Le vol n’est pas énorme, mais il montre à quel point certaines personnes sont prêtes à tout pour s’extirper d’une situation personnelle délicate. Comme le raconte ICI Drôme-Ardèche, une jeune aide-soignante de 22 ans a été prise la main dans le sac quelques jours après avoir utilisé les cartes bancaires de deux de ses patientes à l’hôpital de Valence. Salariée dans l’établissement de santé, c’est à deux reprises, les 7 et 9 avril, que la jeune femme est passée à l’acte.
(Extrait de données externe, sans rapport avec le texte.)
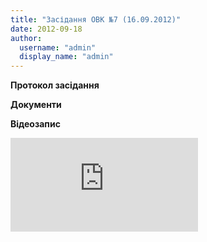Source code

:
```yaml
---
title: "Засідання ОВК №7 (16.09.2012)"
date: 2012-09-18
author: 
  username: "admin"
  display_name: "admin"
---
```


**Протокол засідання**

**Документи**

**Відеозапис**

<iframe width="[^"]*" height="[^"]*" src="https://www.youtube.com/embed/ZL2c0Bm-Erc" frameborder="0" allowfullscreen></iframe>
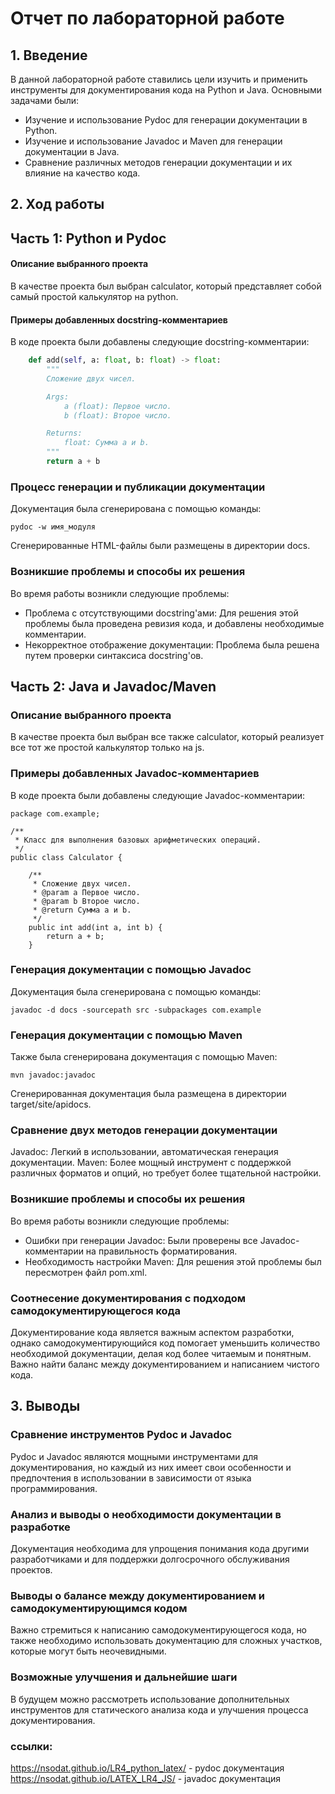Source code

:# Отчет по лабораторной работе

## 1. Введение
В данной лабораторной работе ставились цели изучить и применить инструменты для документирования кода на Python и Java. Основными задачами были: 
- Изучение и использование Pydoc для генерации документации в Python.
- Изучение и использование Javadoc и Maven для генерации документации в Java.
- Сравнение различных методов генерации документации и их влияние на качество кода.

## 2. Ход работы

## Часть 1: Python и Pydoc

#### Описание выбранного проекта
В качестве проекта был выбран calculator, который представляет собой самый простой калькулятор на python.

#### Примеры добавленных docstring-комментариев
В коде проекта были добавлены следующие docstring-комментарии:
```python
    def add(self, a: float, b: float) -> float:
        """
        Сложение двух чисел.

        Args:
            a (float): Первое число.
            b (float): Второе число.

        Returns:
            float: Сумма a и b.
        """
        return a + b
``` 
### Процесс генерации и публикации документации
Документация была сгенерирована с помощью команды:
```
pydoc -w имя_модуля
```
Сгенерированные HTML-файлы были размещены в директории docs.
### Возникшие проблемы и способы их решения
Во время работы возникли следующие проблемы:

- Проблема с отсутствующими docstring'ами: Для решения этой проблемы была проведена ревизия кода, и добавлены необходимые комментарии.
- Некорректное отображение документации: Проблема была решена путем проверки синтаксиса docstring'ов.
## Часть 2: Java и Javadoc/Maven
### Описание выбранного проекта
В качестве проекта был выбран все также calculator, который реализует все тот же простой калькулятор только на js.

### Примеры добавленных Javadoc-комментариев
В коде проекта были добавлены следующие Javadoc-комментарии:
```
package com.example;

/**
 * Класс для выполнения базовых арифметических операций.
 */
public class Calculator {

    /**
     * Сложение двух чисел.
     * @param a Первое число.
     * @param b Второе число.
     * @return Сумма a и b.
     */
    public int add(int a, int b) {
        return a + b;
    }
```
### Генерация документации с помощью Javadoc
Документация была сгенерирована с помощью команды:
```
javadoc -d docs -sourcepath src -subpackages com.example
```

### Генерация документации с помощью Maven
Также была сгенерирована документация с помощью Maven:
```
mvn javadoc:javadoc
```

Сгенерированная документация была размещена в директории target/site/apidocs.

### Сравнение двух методов генерации документации
Javadoc: Легкий в использовании, автоматическая генерация документации.
Maven: Более мощный инструмент с поддержкой различных форматов и опций, но требует более тщательной настройки.

### Возникшие проблемы и способы их решения
Во время работы возникли следующие проблемы:

- Ошибки при генерации Javadoc: Были проверены все Javadoc-комментарии на правильность форматирования.
- Необходимость настройки Maven: Для решения этой проблемы был пересмотрен файл pom.xml.
  
### Соотнесение документирования с подходом самодокументирующегося кода
Документирование кода является важным аспектом разработки, однако самодокументирующийся код помогает уменьшить количество необходимой документации, делая код более читаемым и понятным. Важно найти баланс между документированием и написанием чистого кода.
## 3. Выводы
### Сравнение инструментов Pydoc и Javadoc
Pydoc и Javadoc являются мощными инструментами для документирования, но каждый из них имеет свои особенности и предпочтения в использовании в зависимости от языка программирования.

### Анализ и выводы о необходимости документации в разработке
Документация необходима для упрощения понимания кода другими разработчиками и для поддержки долгосрочного обслуживания проектов.

### Выводы о балансе между документированием и самодокументирующимся кодом
Важно стремиться к написанию самодокументирующегося кода, но также необходимо использовать документацию для сложных участков, которые могут быть неочевидными.

### Возможные улучшения и дальнейшие шаги
В будущем можно рассмотреть использование дополнительных инструментов для статического анализа кода и улучшения процесса документирования.
### ссылки:
https://nsodat.github.io/LR4_python_latex/ - pydoc документация
https://nsodat.github.io/LATEX_LR4_JS/ - javadoc документация
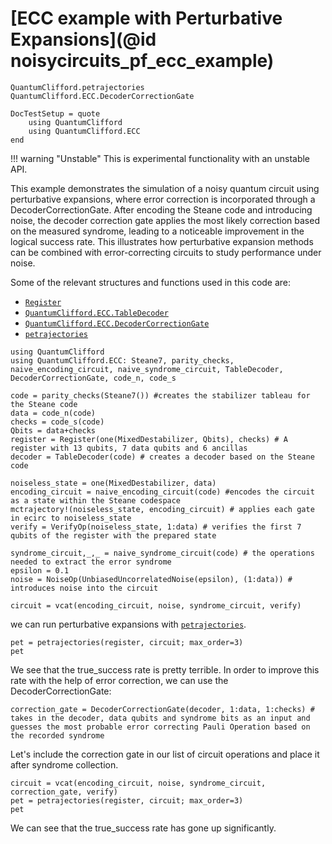 # [ECC example with Perturbative Expansions](@id noisycircuits_pf_ecc_example)
```@docs
QuantumClifford.petrajectories
QuantumClifford.ECC.DecoderCorrectionGate
```
```@meta
DocTestSetup = quote
    using QuantumClifford
    using QuantumClifford.ECC
end
``` 

!!! warning "Unstable"
    This is experimental functionality with an unstable API.

This example demonstrates the simulation of a noisy quantum circuit using perturbative expansions, where error correction is incorporated through a DecoderCorrectionGate. After encoding the Steane code and introducing noise, the decoder correction gate applies the most likely correction based on the measured syndrome, leading to a noticeable improvement in the logical success rate. This illustrates how perturbative expansion methods can be combined with error-correcting circuits to study performance under noise.

Some of the relevant structures and functions used in this code are:
 - [`Register`](@ref)
 - [`QuantumClifford.ECC.TableDecoder`](@ref)
 - [`QuantumClifford.ECC.DecoderCorrectionGate`](@ref)
 - [`petrajectories`](@ref)

```@example 1
using QuantumClifford
using QuantumClifford.ECC: Steane7, parity_checks, naive_encoding_circuit, naive_syndrome_circuit, TableDecoder, DecoderCorrectionGate, code_n, code_s

code = parity_checks(Steane7()) #creates the stabilizer tableau for the Steane code
data = code_n(code)
checks = code_s(code)
Qbits = data+checks
register = Register(one(MixedDestabilizer, Qbits), checks) # A register with 13 qubits, 7 data qubits and 6 ancillas
decoder = TableDecoder(code) # creates a decoder based on the Steane code

noiseless_state = one(MixedDestabilizer, data)
encoding_circuit = naive_encoding_circuit(code) #encodes the circuit as a state within the Steane codespace
mctrajectory!(noiseless_state, encoding_circuit) # applies each gate in ecirc to noiseless_state
verify = VerifyOp(noiseless_state, 1:data) # verifies the first 7 qubits of the register with the prepared state

syndrome_circuit,_,_ = naive_syndrome_circuit(code) # the operations needed to extract the error syndrome
epsilon = 0.1
noise = NoiseOp(UnbiasedUncorrelatedNoise(epsilon), (1:data)) # introduces noise into the circuit

circuit = vcat(encoding_circuit, noise, syndrome_circuit, verify) 
```
we can run perturbative expansions with [`petrajectories`](@ref).
```@example 1
pet = petrajectories(register, circuit; max_order=3)
pet
```
We see that the true_success rate is pretty terrible.
In order to improve this rate with the help of error correction, we can use the DecoderCorrectionGate:

```@example 1
correction_gate = DecoderCorrectionGate(decoder, 1:data, 1:checks) # takes in the decoder, data qubits and syndrome bits as an input and guesses the most probable error correcting Pauli Operation based on the recorded syndrome
```
Let's include the correction gate in our list of circuit operations and place it after syndrome collection.
```@example 1
circuit = vcat(encoding_circuit, noise, syndrome_circuit, correction_gate, verify) 
pet = petrajectories(register, circuit; max_order=3)
pet
```
We can see that the true_success rate has gone up significantly.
En ce début de mois, les deux patientes âgées de 79 et 82 ans ont en effet remarqué que leurs cartes bancaires respectives avaient servi à réaliser des achats ou des retraits, évidemment sans leur permission. Elles ont alors déposé plainte, et l’enquête a été confiée à la Brigade financière du commissariat de Valence, précise ICI Drôme-Ardèche. C’est sans difficulté que les enquêteurs vont remonter la piste de l’ancienne infirmière. Cette dernière va d’ailleurs avouer très rapidement.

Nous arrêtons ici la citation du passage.